A highlight of the spring semester is a performance by Kennedy Center Honoree, National Medal of Arts recipient and five-time Grammy Award winner, soprano Renée Fleming, on Jan. 25. “Voice of Nature — The Anthropocene Recital” will explore our connection to the natural world, both as inspiration and a casualty of humanity, through music from Romantic era songs to new commissions. The music will be accompanied by projected video from National Geographic.
Bluesman Jontavius Willis, who appeared at ELLNORA: The Guitar Festival in 2017, returns on Jan. 24 to perform Delta, Piedmont, Texas and gospel blues.
Singer-songwriter and bassist Meshell Ndegeocello, who won a 2024 Grammy Award for Best Alternative Jazz Album, uses music to explore the work of James Baldwin on Jan. 28 in “No More Water: The Gospel of James Baldwin.”
Indie rock artists 10,000 Maniacs will perform music from the 1980s to the present on Feb. 11.
Composer and musician Terence Blanchard, a seven-time Grammy Award winner and an Oscar nominee, will perform excerpts from his opera “Fire Shut Up in My Bones,” based on the memoir of New York Times columnist Charles Blow, on Feb. 27.
Director and actor Geoff Sobelle returns to Krannert Center March 6-8 for “FOOD,” the third show in a trilogy that explores the deeper meaning in common themes. He presented “HOME” at KCPA in 2019. “FOOD” is a dinner party performance that uses theater, magic and absurdist humor to meditate on the ways in which we eat.
“An Evening with Mandy Patinkin and Nathan Gunn” on April 9 features Broadway star and actor Patinkin and opera star and Illinois Lyric Theatre co-director and voice professor Gunn. The two have frequently collaborated on concerts that include solos and duets of a wide range of music.
Theater artist Taylor Mac — a MacArthur Fellow and a 2017 Pulitzer Prize nominee and the subject of an HBO documentary feature film — will speak at Krannert Center on April 22 about centering queer stories and the future of theater.
The season’s classical music concerts include the London Philharmonic Orchestra performing a new work by its composer-in-residence Tania León, as well as Tchaikovsky and Shostakovich, on Oct. 15; the Chicago Symphony Orchestra on Nov. 7 performing a world premiere of “Megalopolis Suite” by composer Osvaldo Golijov, a CSO commission that features music from the score of the upcoming Francis Ford Coppola film “Megalopolis;” the Czech Philharmonic Orchestra of Moravia performing Czech music on Feb. 16; violist Anne-Sophie Mutter and her accompanist Lambert Orkis performing on April 1; and Jessie Montgomery, a violinist and the composer-in-residence for the CSO, performing with Third Coast Percussion on April 26.

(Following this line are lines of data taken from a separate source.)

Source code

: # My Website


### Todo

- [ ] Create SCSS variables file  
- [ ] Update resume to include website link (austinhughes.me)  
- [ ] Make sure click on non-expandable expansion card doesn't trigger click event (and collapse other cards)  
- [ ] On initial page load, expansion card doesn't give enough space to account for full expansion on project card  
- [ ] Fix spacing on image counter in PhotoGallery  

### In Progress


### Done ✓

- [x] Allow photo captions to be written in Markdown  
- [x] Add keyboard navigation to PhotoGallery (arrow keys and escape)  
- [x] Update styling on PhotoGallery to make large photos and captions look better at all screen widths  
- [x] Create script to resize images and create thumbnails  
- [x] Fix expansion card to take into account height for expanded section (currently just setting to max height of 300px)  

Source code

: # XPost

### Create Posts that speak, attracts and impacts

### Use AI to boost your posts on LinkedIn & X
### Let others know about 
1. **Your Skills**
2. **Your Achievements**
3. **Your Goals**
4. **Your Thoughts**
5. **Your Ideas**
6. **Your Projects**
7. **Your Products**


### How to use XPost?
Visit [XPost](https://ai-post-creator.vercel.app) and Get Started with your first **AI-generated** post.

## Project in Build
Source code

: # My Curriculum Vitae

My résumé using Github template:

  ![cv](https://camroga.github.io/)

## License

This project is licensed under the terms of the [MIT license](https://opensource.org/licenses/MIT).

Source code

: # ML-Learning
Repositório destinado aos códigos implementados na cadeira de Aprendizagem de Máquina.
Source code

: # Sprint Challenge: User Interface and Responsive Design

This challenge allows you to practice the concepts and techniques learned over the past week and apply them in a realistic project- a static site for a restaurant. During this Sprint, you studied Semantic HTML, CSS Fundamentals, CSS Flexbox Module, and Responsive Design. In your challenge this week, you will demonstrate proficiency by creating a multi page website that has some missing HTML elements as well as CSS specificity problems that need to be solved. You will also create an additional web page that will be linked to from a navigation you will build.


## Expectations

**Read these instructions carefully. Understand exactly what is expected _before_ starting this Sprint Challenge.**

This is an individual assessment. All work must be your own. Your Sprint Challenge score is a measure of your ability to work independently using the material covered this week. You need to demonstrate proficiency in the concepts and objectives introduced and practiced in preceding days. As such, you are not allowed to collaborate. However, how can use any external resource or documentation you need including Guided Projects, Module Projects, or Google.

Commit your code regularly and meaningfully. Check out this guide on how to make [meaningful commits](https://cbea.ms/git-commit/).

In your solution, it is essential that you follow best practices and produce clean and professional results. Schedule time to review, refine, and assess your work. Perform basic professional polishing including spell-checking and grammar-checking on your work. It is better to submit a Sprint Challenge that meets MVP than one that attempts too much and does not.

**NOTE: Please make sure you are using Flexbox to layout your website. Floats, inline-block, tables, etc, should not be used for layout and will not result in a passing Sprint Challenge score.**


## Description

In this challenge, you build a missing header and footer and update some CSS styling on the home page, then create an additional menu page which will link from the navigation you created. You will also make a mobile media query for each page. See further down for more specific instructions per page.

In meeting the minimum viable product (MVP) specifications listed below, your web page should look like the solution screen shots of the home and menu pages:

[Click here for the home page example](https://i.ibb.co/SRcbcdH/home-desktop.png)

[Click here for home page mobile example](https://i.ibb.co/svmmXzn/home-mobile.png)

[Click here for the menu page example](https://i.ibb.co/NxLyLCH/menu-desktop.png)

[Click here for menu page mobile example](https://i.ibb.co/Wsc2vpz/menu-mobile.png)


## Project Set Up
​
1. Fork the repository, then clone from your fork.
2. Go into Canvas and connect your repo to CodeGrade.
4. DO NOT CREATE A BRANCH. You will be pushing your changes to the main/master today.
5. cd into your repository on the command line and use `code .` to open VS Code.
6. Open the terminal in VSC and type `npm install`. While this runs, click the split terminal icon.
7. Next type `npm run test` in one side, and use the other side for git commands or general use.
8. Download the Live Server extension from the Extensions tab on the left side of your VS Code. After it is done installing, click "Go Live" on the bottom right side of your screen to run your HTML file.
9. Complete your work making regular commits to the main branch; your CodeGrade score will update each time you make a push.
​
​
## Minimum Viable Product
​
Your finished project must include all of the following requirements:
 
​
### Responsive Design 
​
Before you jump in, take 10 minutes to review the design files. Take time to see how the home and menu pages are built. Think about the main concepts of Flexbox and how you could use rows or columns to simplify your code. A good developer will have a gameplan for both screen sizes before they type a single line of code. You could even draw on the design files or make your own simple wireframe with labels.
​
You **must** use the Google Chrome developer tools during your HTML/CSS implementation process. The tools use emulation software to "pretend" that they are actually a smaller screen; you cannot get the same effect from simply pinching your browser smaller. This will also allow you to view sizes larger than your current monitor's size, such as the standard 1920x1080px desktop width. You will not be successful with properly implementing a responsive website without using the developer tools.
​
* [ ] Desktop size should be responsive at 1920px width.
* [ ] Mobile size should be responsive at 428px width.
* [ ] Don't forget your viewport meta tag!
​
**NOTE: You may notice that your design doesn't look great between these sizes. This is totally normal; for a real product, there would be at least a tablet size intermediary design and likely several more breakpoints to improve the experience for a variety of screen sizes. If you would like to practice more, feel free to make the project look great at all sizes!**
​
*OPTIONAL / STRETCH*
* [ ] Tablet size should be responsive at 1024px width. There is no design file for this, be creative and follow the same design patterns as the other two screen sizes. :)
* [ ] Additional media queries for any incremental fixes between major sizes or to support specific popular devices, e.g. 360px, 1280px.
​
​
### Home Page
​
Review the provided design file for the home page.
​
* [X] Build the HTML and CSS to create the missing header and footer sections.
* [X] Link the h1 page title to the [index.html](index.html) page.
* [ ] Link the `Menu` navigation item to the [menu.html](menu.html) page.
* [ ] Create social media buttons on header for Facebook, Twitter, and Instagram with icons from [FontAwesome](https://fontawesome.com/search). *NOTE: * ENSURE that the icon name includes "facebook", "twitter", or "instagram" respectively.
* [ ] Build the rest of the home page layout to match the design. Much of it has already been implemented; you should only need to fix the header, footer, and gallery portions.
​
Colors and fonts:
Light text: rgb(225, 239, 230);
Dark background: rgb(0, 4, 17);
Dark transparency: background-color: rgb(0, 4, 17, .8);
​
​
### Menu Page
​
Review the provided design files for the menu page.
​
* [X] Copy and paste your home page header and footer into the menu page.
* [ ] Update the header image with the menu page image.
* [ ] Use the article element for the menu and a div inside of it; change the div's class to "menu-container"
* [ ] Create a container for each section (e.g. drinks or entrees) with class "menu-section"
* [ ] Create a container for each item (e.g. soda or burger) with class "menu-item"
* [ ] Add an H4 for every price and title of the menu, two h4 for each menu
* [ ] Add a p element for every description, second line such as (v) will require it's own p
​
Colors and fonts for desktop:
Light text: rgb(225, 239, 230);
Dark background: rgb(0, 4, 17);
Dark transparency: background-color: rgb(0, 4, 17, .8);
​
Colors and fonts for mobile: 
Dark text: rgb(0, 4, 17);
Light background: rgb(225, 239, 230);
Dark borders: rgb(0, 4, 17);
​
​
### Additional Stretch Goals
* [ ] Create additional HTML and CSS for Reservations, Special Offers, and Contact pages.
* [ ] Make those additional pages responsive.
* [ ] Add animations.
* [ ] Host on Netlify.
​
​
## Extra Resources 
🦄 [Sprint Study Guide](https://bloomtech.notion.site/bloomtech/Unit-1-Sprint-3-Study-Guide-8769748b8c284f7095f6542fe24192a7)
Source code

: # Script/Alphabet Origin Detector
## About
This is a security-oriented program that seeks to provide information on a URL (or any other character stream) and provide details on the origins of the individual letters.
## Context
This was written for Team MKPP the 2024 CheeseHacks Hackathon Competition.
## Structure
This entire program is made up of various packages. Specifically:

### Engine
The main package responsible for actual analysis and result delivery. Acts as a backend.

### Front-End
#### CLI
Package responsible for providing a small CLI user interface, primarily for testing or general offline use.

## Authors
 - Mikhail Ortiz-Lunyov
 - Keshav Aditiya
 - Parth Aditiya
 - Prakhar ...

The Krannert Center Youth Series includes performances from the 7 Fingers arts collective of “Duel Reality — All’s Fair in Love and War,” a modern retelling of “Romeo and Juliet” about conflict resolution, told through circus arts on Sept. 26-27; and “Hero: The Boy from Troy,” a musical in which a young man learns about the journey of Civil Rights hero and Congressman John Lewis, on March 1.
Krannert Center also hosts the productions of Illinois’ music, theatre and dance programs throughout the year.
The date for ticket sales at krannertcenter.com will be announced this summer.